Measuring Social Capital; Going Beyond GDP to Liberate the Global Economy
The biggest blind spots of GDP are digitization, big data, and the role people play in both.
Across the globe communities are challenged to build attractive and energizing ecosystems that nurture residents, draw visitors, and inspire innovation. Brain belts, innovation zones, and ‘Valleys’ of all types are being branded, marketed, and benchmarked. Regional competitiveness reports fueled by data attempt to assess strengths and weaknesses to serve as frameworks for prosperity.

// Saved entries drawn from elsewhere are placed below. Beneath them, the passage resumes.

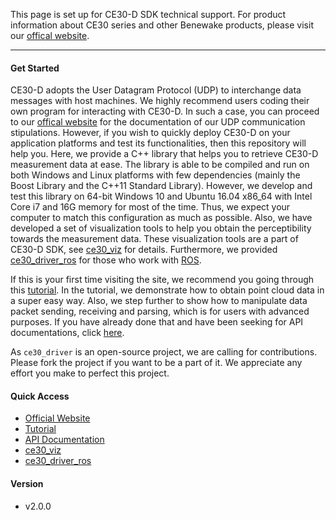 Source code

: This page is set up for CE30-D SDK technical support. For product information about CE30 series and other Benewake products, please visit our [offical website](http://www.benewake.com/en/index.html).

---

#### Get Started

CE30-D adopts the User Datagram Protocol (UDP) to interchange data messages with host machines. We highly recommend users coding their own program for interacting with CE30-D. In such a case, you can proceed to our [offical website](http://www.benewake.com/en/index.html) for the documentation of our UDP communication stipulations. However, if you wish to quickly deploy CE30-D on your application platforms and test its functionalities, then this repository will help you. Here, we provide a C++ library that helps you to retrieve CE30-D measurement data at ease. The library is able to be compiled and run on both Windows and Linux platforms with few dependencies (mainly the Boost Library and the C++11 Standard Library). However, we develop and test this library on 64-bit Windows 10 and Ubuntu 16.04 x86_64 with Intel Core i7 and 16G memory for most of the time. Thus, we expect your computer to match this configuration as much as possible. Also, we have developed a set of visualization tools to help you obtain the perceptibility towards the measurement data. These visualization tools are a part of CE30-D SDK, see [ce30_viz](https://codincodee.github.io/ce30_viz) for details. Furthermore, we provided [ce30_driver_ros](https://codincodee.github.io/ce30_driver_ros/) for those who work with [ROS](http://www.ros.org/).

If this is your first time visiting the site, we recommend you going through this [tutorial](tutorials/write_a_simple_server.md). In the tutorial, we demonstrate how to obtain point cloud data in a super easy way. Also, we step further to show how to manipulate data packet sending, receiving and parsing, which is for users with advanced purposes. If you have already done that and have been seeking for API documentations, click [here](api_doc/html/index.html).



As `ce30_driver` is an open-source project, we are calling for contributions. Please fork the project if you want to be a part of it. We appreciate any effort you make to perfect this project.

#### Quick Access

- [Official Website](http://www.benewake.com/en/index.html)
- [Tutorial](tutorials/write_a_simple_server.md)
- [API Documentation](api_doc/html/index.html)
- [ce30_viz](https://github.com/fengqiang111/ce30_viz/tree/develop)
- [ce30_driver_ros](https://github.com/fengqiang111/ce30_driver_ros/tree/develop/)

#### Version

- v2.0.0
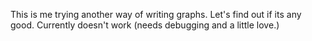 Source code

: This is me trying another way of writing graphs. Let's find out if its any good. Currently doesn't work (needs debugging and a little love.)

Today’s civic and corporate leaders know the importance that education, workforce development, and civic quality play in sustaining prosperous communities. Yet, despite holistic questions, robust datasets, and wise leadership there are few viable solutions for cultivating these basic societal building blocks. Digital literacy and kindergarten preparedness, skills training and higher education, and health and wellness at all levels are indispensable parts of a building a strong society. Foundational parts that cost a lot of money. Money that economic development agencies and professionals don’t have access to.

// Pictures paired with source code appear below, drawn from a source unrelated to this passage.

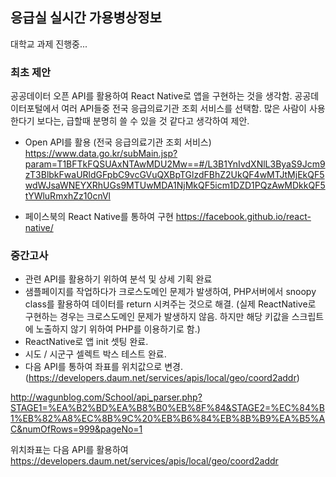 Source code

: ## 응급실 실시간 가용병상정보

대학교 과제 진행중...

### 최초 제안
공공데이터 오픈 API를 활용하여 React Native로 앱을 구현하는 것을 생각함.
공공데이터포털에서 여러 API들중 전국 응급의료기관 조회 서비스를 선택함.
많은 사람이 사용한다기 보다는, 급할때 분명히 쓸 수 있을 것 같다고 생각하여 제안.

- Open API를 활용 (전국 응급의료기관 조회 서비스) 
https://www.data.go.kr/subMain.jsp?param=T1BFTkFQSUAxNTAwMDU2Mw==#/L3B1YnIvdXNlL3ByaS9Jcm9zT3BlbkFwaURldGFpbC9vcGVuQXBpTGlzdFBhZ2UkQF4wMTJtMjEkQF5wdWJsaWNEYXRhUGs9MTUwMDA1NjMkQF5icm1DZD1PQzAwMDkkQF5tYWluRmxhZz10cnVl 

- 페이스북의 React Native를 통하여 구현
https://facebook.github.io/react-native/ 

### 중간고사

- 관련 API를 활용하기 위하여 분석 및 상세 기획 완료
- 샘플페이지를 작업하다가 크로스도메인 문제가 발생하여, PHP서버에서 snoopy class를 활용하여 데이터를 return 시켜주는 것으로 해결. (실제 ReactNative로 구현하는 경우는 크로스도메인 문제가 발생하지 않음. 하지만 해당 키값을 스크립트에 노출하지 않기 위하여 PHP를 이용하기로 함.)
- ReactNative로 앱 init 셋팅 완료.
- 시도 / 시군구 셀렉트 박스 테스트 완료.
- 다음 API를 통하여 좌표를 위치값으로 변경.(https://developers.daum.net/services/apis/local/geo/coord2addr)

http://wagunblog.com/School/api_parser.php?STAGE1=%EA%B2%BD%EA%B8%B0%EB%8F%84&STAGE2=%EC%84%B1%EB%82%A8%EC%8B%9C%20%EB%B6%84%EB%8B%B9%EA%B5%AC&numOfRows=999&pageNo=1

위치좌표는 다음 API를 활용하여 https://developers.daum.net/services/apis/local/geo/coord2addr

This acknowledgement of needs with no clear mechanism for funding is the biggest challenge faced by agencies looking to nurture growth. Policy makers oscillate between over and under regulation while business leaders sit mostly idle because both the public and private sector have been given only a partial picture. Gross Domestic Product (GDP) is the sole indicator provided by economists for measuring societal value. The global marketplace runs on immediate and deep analytics while the entire field of economics builds models on an 80 year old measurement that cannot see a majority of societal value.
The biggest blind spots of GDP are digitization, big data, and the role people play in both. The current limited economic paradigm of people existing as labor in competition with automation is setting the global economy up for catastrophe. People are being liberated by automation, not displaced. Wikipedia for example has provided billions of people with free knowledge while simultaneously eliminating the encyclopedia industry. However, with no professional writers or product to sell, Wikipedia is an industrial age economic failure.

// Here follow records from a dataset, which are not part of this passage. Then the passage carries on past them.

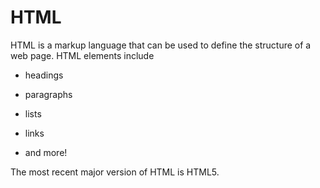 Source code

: # HTML
HTML is a markup language that can be used to define the structure of a web page. HTML elements include



- headings

- paragraphs

- lists

- links

- and more!



The most recent major version of HTML is HTML5.

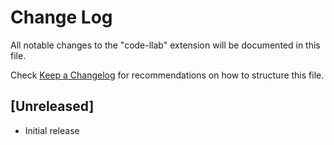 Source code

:# Change Log

All notable changes to the "code-llab" extension will be documented in this file.

Check [Keep a Changelog](http://keepachangelog.com/) for recommendations on how to structure this file.

## [Unreleased]

- Initial release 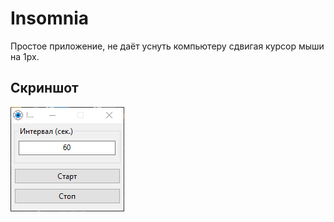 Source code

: # Insomnia
Простое приложение, не даёт уснуть компьютеру сдвигая курсор мыши на 1px.

## Скриншот
![Image alt](https://github.com/yohohox/Insomnia/blob/main/Source/screenshot.png)
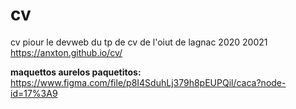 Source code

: # cv
cv piour le devweb du tp de cv de l'oiut de lagnac 2020 20021
https://anxton.github.io/cv/

__maquettos aurelos paquetitos:__
https://www.figma.com/file/p8I4SduhLj379h8pEUPQil/caca?node-id=17%3A9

This failing is not Wikipedia’s for not monetizing itself but rather a failure of economics for not identifying the natural value of Wikipedia within society. Whether contributing to articles or reading them as preliminary research, time spent on Wikipedia is simply categorized as leisure time. Time that has no economically quantifiable value. This complete disregard for the natural value in human activity as social capital is a fundamental flaw of economics.
Societal social trust between humans is the foundational yet unmeasured ‘dark matter’ of the economy. It relies on the cumulative social capital of all human beings. Until now, no quantitative metrics have been proposed. In a digitally complex 21st century society, 20th century economists’ lazy reliance on the easy over the accurate is criminal, and history will mark that fact.
From stay home parents and community volunteers, to the value of journalism and scientific research, GDP simply ignores it all. In 1968 Robert F. Kennedy succinctly noted that GDP “measures everything in short, except that which makes life worthwhile.”
Social capital today can and must be acknowledged, measured, and cultivated. Economists have access to social capital metrics where all human value creation is appropriately quantified. Where our employment and education crises are resolved by expanding our definition of compensable work. Where economic growth is guided by a Social Capital Index based on big data. An index to augment GDP and modernize economics; to first stabilize, then liberate the global economy.